Task objective
Check each line below for the word "Eigs". How many have it? Answer with the number only.

Listed entries
================================

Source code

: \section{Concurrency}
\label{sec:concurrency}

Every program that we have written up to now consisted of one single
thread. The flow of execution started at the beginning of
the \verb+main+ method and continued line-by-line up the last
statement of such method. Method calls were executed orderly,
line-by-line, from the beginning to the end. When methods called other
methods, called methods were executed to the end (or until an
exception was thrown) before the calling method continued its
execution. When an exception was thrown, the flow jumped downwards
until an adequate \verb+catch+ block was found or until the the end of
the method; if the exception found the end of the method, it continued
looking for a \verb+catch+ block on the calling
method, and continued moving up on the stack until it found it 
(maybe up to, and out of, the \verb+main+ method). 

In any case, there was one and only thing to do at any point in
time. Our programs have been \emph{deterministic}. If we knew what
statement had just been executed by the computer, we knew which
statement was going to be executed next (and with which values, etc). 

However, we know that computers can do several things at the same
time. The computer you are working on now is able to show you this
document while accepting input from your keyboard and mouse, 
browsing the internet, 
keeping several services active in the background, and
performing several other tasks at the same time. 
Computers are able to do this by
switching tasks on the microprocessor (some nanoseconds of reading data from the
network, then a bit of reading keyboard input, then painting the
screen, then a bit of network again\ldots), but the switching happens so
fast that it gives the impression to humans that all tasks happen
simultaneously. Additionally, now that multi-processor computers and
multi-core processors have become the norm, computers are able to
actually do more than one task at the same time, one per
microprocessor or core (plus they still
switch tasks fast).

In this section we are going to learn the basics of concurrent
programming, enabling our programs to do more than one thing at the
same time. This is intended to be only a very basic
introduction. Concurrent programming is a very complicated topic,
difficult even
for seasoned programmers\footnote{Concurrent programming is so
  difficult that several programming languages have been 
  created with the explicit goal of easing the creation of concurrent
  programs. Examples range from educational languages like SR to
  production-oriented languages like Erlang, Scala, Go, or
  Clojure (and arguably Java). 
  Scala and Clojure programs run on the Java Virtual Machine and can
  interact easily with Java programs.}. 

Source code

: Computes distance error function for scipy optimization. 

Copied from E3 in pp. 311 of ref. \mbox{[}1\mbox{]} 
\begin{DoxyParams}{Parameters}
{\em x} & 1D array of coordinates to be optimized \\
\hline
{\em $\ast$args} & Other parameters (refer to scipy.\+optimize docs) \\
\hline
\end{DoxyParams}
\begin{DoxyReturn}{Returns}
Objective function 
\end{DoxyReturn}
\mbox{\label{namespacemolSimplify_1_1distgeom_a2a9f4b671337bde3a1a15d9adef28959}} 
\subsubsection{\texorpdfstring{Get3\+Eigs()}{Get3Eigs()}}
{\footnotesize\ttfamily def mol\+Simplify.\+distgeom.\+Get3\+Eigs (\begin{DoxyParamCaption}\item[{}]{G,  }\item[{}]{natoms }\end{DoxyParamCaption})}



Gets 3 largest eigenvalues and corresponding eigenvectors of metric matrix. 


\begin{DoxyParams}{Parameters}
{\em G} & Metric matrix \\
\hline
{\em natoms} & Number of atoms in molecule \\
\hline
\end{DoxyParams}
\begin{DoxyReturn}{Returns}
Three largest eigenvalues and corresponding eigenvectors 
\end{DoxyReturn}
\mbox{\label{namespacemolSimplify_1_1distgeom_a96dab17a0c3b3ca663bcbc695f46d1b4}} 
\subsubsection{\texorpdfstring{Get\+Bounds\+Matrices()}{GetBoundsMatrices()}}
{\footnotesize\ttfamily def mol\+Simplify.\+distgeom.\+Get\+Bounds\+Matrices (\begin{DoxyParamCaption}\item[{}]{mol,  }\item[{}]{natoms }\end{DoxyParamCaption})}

================================

Solution to this task
2